INFORMATION SUPPLIED =>

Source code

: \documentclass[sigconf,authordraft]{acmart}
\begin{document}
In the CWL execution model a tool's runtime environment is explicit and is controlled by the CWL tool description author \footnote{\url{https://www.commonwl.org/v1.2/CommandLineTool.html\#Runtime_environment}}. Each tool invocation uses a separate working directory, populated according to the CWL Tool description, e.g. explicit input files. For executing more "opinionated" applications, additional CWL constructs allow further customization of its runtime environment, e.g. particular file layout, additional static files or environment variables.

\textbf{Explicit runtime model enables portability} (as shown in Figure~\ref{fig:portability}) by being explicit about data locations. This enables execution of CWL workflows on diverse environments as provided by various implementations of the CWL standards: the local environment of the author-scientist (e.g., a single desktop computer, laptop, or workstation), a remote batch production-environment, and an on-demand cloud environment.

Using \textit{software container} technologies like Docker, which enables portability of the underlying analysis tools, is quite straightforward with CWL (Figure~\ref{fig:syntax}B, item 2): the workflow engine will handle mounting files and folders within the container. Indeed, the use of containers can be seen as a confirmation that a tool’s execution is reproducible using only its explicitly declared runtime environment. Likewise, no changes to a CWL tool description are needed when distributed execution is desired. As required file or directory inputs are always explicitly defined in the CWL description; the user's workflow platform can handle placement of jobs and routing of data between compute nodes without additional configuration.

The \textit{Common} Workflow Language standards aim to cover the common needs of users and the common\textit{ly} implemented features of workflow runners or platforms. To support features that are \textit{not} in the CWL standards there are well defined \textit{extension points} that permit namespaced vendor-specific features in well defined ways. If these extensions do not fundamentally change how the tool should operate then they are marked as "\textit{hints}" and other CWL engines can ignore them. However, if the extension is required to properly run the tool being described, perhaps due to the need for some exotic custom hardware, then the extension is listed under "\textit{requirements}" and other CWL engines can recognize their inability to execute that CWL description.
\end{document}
--
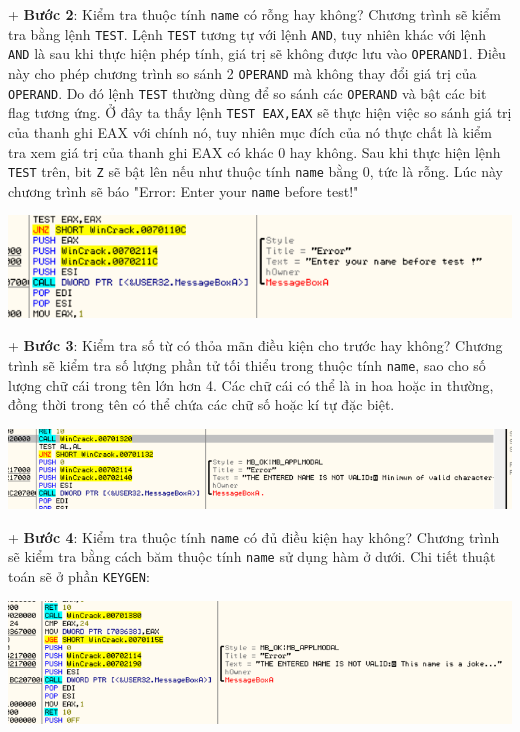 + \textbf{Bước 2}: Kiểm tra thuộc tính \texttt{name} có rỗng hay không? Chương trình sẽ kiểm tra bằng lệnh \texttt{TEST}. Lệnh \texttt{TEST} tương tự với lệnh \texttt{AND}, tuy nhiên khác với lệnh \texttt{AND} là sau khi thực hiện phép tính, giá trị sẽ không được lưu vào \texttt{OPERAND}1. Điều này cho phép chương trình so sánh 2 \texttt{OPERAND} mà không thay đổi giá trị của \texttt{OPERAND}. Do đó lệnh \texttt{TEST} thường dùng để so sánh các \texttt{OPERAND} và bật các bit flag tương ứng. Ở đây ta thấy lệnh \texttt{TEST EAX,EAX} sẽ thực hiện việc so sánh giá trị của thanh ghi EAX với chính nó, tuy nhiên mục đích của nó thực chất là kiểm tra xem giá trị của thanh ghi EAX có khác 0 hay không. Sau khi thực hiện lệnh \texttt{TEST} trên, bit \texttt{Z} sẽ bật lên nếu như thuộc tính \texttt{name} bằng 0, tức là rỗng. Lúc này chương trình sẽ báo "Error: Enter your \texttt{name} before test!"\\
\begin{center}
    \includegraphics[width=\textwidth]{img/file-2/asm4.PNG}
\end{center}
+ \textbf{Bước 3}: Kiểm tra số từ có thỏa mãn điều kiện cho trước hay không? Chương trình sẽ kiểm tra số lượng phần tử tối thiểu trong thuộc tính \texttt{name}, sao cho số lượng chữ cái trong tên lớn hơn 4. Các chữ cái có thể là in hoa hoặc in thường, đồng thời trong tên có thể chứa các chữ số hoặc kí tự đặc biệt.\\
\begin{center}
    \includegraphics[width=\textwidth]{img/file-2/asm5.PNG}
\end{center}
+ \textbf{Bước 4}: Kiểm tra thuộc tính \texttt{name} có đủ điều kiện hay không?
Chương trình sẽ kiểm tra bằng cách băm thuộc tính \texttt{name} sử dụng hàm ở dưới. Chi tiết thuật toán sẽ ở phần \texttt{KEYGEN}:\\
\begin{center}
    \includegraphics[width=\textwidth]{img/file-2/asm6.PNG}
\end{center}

WORK REQUEST => Note how many lines in the listing above contain the word "kiện" and give only that number.

ANSWER TO THIS TASK => 2